And, of course, data center managers want to drive high utilization of expensive new storage and acceleration products to keep both Capex and Opex costs down.
Add all these up and these Advanced Scale Computing, Enterprise, Cloud and Edge data centers need both scale-up and then scale-out resources across the cluster and require a network technology that will grow in both directions.
Two potential solutions both raise new issues. Scaling-up computing systems into ever-larger “super-servers” is generally cost prohibitive for all but the largest academic or government institutions. Scaling-out computer power by replicating servers introduces overprovisioning and underutilization inefficiencies.
A few IT technology industry efforts are aimed at overcoming these issues:
- Numerous companies—from established to startup—are developing a new wave of more efficient, niche accelerators. Rather than general purpose GPUs, these chips work faster and use less power because they are designed for very specific processing tasks.
- SSD storage providers are rapidly improving performance.
- Advanced Scale Computing (ASC) is disaggregating resources into a composable infrastructure where compute, storage and accelerator resources can be accessed on-demand.
But, while disaggregating resources is the right solution, now the system interconnect that enables composability becomes critically important. Insufficient speed and high latency in the interconnect fabrics creates a bottleneck in scaling-up and scaling-out with ASC. The underlying question for customers then becomes: How can I best manage all these new compute, storage, and network resources to break the constraints of prepacked servers and scale my computing to meet changing requirements, while getting the best bang for my computing buck?
PCIe Based Interconnect Fabric
Starting with a fundamentally different architecture, a PCIe interconnect fabric eliminates the bottleneck. This architecture can construct a multi-rack, composable infrastructure that performs as if every storage and compute element were inside a single box, providing many benefits:
- Native PCI Express (PCIe) communication between hundreds of mixed processing units, cutting latency by eliminating the entire translation layer required by other interconnect fabric options.

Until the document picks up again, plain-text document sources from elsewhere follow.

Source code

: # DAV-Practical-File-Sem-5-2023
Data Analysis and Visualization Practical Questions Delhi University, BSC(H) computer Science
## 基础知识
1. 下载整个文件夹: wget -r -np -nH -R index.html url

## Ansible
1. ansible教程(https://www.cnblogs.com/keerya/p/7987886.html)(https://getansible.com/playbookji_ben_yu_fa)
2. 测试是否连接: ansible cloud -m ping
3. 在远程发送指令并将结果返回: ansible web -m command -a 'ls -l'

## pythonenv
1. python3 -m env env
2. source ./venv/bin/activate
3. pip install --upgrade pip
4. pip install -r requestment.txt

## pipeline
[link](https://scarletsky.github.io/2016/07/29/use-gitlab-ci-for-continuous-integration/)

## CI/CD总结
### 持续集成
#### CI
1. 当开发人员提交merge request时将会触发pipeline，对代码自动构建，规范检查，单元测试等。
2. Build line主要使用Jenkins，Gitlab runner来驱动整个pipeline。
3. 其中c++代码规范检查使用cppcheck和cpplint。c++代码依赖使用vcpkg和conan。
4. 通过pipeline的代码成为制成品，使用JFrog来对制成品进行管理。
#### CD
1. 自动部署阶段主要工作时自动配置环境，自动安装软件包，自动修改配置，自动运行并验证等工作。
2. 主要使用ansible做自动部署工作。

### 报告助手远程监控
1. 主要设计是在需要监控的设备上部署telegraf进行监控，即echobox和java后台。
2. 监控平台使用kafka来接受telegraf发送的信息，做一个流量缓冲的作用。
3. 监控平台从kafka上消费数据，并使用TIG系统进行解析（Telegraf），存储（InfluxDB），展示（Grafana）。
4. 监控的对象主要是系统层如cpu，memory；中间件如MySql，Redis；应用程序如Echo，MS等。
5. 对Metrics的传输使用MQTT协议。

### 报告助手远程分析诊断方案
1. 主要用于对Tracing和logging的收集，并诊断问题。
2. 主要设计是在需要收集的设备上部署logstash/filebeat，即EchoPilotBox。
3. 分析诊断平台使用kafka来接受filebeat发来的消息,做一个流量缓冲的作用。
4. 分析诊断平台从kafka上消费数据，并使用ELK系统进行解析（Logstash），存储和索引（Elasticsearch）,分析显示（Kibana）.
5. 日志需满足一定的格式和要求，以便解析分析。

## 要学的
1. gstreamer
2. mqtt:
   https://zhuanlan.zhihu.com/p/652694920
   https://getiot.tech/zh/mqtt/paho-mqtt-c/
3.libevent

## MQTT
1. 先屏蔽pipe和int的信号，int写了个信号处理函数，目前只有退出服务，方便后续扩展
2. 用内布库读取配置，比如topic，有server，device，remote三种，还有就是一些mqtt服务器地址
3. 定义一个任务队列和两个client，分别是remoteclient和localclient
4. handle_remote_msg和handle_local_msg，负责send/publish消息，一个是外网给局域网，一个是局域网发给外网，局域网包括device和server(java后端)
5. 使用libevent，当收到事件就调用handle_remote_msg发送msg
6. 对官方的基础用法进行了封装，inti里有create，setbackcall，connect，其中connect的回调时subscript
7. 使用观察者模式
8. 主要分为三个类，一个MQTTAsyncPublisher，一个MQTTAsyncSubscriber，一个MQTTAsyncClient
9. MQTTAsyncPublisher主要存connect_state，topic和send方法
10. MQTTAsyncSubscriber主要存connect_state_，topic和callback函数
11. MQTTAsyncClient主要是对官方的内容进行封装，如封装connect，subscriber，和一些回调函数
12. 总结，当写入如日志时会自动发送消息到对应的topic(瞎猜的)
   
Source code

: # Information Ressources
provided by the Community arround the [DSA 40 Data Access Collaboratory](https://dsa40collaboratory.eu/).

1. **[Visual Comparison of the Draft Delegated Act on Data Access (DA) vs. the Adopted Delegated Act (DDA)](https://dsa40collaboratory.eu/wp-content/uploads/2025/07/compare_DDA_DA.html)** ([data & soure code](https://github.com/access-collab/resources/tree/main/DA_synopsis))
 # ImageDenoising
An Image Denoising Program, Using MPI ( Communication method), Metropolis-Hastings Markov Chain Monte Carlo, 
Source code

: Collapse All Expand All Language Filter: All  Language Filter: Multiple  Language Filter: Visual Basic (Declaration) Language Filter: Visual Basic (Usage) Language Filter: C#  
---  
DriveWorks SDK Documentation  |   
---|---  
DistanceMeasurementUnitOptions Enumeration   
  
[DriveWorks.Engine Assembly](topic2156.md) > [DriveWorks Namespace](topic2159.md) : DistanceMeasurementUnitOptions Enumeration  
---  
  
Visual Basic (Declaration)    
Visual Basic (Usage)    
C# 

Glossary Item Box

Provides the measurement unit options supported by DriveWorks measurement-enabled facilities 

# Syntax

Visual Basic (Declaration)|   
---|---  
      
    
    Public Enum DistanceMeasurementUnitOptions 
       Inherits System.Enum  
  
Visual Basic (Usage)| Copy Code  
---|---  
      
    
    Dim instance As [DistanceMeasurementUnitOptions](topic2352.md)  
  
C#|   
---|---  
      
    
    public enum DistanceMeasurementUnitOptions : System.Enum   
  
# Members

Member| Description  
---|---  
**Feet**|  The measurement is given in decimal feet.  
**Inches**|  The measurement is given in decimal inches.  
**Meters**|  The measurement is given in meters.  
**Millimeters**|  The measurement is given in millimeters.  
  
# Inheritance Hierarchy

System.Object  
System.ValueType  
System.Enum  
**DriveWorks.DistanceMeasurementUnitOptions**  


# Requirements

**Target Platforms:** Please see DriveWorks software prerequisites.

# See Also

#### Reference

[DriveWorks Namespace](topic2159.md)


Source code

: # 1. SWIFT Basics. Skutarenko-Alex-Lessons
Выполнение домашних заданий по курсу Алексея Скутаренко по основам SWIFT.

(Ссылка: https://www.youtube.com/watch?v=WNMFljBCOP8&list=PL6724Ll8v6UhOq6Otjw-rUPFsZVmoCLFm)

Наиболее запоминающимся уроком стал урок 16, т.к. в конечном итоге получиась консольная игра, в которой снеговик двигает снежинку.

- True Direct Memory Access and sharing of all connected processors and memory with point-to-point connections between any two devices, reducing customer investment in these resources.

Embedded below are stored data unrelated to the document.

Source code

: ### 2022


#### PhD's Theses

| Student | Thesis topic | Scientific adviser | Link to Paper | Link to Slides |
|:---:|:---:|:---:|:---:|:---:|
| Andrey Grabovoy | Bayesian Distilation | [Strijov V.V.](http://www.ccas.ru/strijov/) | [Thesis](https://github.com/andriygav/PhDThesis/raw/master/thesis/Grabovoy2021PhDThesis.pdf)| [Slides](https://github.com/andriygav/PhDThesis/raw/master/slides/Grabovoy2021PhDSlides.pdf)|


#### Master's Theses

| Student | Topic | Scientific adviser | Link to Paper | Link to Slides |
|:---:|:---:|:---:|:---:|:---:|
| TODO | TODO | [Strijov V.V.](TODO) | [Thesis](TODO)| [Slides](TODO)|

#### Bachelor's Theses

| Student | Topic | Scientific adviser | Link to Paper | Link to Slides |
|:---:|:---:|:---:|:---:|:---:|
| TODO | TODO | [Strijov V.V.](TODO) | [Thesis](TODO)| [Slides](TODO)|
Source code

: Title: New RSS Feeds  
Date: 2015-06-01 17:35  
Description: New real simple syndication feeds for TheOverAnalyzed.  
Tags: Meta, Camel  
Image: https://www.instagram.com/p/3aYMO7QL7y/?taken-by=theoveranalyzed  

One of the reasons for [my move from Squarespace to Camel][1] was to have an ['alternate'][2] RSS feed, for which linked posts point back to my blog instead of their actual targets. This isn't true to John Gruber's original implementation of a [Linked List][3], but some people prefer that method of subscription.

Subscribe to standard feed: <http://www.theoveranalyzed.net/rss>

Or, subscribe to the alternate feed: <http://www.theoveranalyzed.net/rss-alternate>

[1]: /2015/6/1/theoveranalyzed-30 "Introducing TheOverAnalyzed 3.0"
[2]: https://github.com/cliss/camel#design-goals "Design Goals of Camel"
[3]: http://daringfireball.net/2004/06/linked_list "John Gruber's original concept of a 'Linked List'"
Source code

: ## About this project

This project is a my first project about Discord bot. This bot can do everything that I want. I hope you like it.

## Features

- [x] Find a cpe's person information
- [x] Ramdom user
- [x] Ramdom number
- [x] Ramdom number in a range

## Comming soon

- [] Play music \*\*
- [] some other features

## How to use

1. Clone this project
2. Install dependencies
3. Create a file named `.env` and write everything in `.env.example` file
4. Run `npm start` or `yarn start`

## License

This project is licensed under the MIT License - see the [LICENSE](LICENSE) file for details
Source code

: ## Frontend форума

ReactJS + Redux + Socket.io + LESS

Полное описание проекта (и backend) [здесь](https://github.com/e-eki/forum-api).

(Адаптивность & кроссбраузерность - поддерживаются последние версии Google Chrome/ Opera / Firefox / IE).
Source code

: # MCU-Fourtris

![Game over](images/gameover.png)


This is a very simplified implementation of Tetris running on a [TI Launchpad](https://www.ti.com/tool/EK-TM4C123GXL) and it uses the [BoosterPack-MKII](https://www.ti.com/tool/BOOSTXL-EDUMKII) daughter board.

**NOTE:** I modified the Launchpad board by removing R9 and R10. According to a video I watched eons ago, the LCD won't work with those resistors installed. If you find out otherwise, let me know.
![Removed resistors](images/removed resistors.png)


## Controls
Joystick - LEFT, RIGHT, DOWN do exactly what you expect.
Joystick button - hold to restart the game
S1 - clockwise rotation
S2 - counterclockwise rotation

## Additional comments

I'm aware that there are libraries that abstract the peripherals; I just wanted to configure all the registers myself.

- Dynamically disaggregation and composable, scalable, and elastic infrastructure.
- A roadmap for end-to-end data speed improvements across the entire interconnect fabric.

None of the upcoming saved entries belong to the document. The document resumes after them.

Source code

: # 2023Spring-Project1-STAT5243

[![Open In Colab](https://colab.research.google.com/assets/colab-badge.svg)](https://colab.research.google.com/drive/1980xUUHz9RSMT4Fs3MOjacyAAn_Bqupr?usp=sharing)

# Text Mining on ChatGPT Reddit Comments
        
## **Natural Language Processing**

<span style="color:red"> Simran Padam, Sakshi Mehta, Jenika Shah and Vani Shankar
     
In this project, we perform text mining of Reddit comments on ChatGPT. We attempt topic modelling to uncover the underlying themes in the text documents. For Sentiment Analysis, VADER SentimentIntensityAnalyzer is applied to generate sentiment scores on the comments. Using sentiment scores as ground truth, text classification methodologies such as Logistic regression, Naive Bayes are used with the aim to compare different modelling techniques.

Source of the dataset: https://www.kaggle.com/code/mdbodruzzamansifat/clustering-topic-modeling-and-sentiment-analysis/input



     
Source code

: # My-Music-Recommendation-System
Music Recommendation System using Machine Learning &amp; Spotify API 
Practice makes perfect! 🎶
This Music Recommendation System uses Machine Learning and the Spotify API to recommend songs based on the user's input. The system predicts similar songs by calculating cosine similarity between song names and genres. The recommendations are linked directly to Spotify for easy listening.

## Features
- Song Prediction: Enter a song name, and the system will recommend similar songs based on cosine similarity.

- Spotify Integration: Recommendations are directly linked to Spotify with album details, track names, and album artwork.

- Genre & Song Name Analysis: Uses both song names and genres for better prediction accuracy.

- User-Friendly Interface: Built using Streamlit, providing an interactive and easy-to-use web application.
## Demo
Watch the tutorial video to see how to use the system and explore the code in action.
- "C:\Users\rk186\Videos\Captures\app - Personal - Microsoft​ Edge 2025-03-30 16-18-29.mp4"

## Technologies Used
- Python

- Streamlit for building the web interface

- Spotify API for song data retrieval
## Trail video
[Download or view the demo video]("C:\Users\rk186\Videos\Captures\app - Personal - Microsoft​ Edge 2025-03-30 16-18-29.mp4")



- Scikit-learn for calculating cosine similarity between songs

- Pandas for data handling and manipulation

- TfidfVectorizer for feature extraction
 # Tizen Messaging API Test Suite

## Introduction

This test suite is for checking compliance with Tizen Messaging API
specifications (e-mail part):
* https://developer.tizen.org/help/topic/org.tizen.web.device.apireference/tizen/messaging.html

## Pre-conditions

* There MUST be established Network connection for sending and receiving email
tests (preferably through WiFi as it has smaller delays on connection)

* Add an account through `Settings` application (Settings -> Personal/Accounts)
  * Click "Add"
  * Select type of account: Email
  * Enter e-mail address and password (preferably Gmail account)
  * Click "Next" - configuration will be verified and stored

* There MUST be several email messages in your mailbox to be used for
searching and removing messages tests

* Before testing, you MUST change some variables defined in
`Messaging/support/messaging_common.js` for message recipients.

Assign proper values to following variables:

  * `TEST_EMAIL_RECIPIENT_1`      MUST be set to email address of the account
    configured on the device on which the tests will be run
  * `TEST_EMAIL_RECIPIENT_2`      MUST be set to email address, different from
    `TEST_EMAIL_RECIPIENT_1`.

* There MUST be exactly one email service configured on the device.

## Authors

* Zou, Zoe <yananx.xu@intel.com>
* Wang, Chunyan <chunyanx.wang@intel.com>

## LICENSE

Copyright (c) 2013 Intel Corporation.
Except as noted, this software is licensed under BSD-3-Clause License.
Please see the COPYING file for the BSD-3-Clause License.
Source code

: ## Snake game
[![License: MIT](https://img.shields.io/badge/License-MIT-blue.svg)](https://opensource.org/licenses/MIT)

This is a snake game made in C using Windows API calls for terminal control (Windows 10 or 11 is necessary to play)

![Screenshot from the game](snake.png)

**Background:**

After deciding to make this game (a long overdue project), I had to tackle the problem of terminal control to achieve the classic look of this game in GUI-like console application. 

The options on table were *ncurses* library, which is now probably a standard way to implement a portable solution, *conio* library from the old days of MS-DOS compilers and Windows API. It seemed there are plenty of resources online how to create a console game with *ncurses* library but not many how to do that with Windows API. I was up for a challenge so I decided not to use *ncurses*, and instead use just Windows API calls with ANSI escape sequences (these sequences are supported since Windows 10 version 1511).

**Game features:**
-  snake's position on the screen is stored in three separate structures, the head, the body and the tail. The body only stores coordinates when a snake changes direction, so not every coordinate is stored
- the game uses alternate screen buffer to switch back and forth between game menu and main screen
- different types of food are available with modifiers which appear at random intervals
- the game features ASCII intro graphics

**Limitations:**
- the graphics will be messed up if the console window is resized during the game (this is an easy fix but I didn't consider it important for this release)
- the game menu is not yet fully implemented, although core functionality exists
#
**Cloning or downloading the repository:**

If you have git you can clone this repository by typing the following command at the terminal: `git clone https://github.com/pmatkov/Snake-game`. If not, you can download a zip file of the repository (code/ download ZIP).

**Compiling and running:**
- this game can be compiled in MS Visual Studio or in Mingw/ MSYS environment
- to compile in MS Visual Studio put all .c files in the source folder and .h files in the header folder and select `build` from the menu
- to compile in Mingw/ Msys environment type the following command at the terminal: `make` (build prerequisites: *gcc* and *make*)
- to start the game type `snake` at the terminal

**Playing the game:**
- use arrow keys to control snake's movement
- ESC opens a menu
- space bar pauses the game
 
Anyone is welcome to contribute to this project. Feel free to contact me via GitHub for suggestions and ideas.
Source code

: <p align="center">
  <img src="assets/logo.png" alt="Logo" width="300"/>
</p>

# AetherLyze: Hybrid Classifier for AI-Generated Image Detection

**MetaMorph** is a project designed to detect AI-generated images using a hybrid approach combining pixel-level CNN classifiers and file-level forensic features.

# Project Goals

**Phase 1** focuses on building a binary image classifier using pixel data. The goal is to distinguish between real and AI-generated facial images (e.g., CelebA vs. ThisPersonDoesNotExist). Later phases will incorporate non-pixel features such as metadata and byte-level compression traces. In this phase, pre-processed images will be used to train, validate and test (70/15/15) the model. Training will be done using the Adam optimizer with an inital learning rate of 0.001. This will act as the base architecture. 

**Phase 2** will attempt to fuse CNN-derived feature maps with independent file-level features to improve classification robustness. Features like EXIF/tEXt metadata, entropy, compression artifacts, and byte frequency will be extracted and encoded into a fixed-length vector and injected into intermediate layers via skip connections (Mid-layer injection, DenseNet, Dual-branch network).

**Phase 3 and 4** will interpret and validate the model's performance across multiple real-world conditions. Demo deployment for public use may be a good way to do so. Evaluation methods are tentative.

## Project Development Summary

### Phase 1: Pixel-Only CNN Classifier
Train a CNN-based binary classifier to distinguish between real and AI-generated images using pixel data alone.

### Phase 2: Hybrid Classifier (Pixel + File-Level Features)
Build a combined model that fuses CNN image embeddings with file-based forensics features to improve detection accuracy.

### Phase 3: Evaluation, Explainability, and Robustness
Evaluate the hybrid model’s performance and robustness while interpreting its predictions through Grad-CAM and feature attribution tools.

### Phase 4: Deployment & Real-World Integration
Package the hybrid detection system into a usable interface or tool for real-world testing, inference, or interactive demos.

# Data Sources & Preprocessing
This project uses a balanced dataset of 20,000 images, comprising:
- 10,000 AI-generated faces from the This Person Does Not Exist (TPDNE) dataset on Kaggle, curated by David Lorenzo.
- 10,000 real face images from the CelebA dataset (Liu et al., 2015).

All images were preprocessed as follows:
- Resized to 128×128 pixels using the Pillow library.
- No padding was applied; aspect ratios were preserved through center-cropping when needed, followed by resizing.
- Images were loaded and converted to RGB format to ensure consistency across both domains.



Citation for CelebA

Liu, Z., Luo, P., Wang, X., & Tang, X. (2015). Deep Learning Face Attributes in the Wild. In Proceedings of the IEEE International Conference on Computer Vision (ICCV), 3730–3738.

- Legacy support for HPC resources
Self Service Portal for HPCaaSS
Many entities today are struggling with how to efficiently manage their HPCC infrastructure with the continuous pressure to reduce cost while increasing performance, capacity, and ease of use for their consumers. These entities have identified the following infrastructure management needs:
- Support of new technologies
- New Interconnect for networking based on PCIe resources
- Scheduling, reserving, managing, deploying (lifecycle) environments
- Auto provisioning of resources (physical and virtual)
- Supporting converged infrastructure and legacy hardware
- Support of cross domains (public and private clouds)
- Automation Framework to control provisioning from PCIe thru Layer 7
- IT admin activities
- Auto-discovery, lab resets, resource health-checks
- Powering down devices when not in use
- Support for maintenance modes on resources
- Integrating Help Desk applications into the workflow of administration of the HPPC
- Spinning up new resources on demand, etc.
- Adding workload provisioning on top of the compute stack optimization of the provisioning and orchestration specific to the stack and the workload
- Supporting multiple tenancies and domains
- Configuration management of HPC resources
- Enabling user automation (configuring and deploying workloads, Virtual machines, containers, DevOps flows, sandboxing, etc.)
- Sharing of intellectual property
- Support processes, automation, configurations, resources, use cases, etc.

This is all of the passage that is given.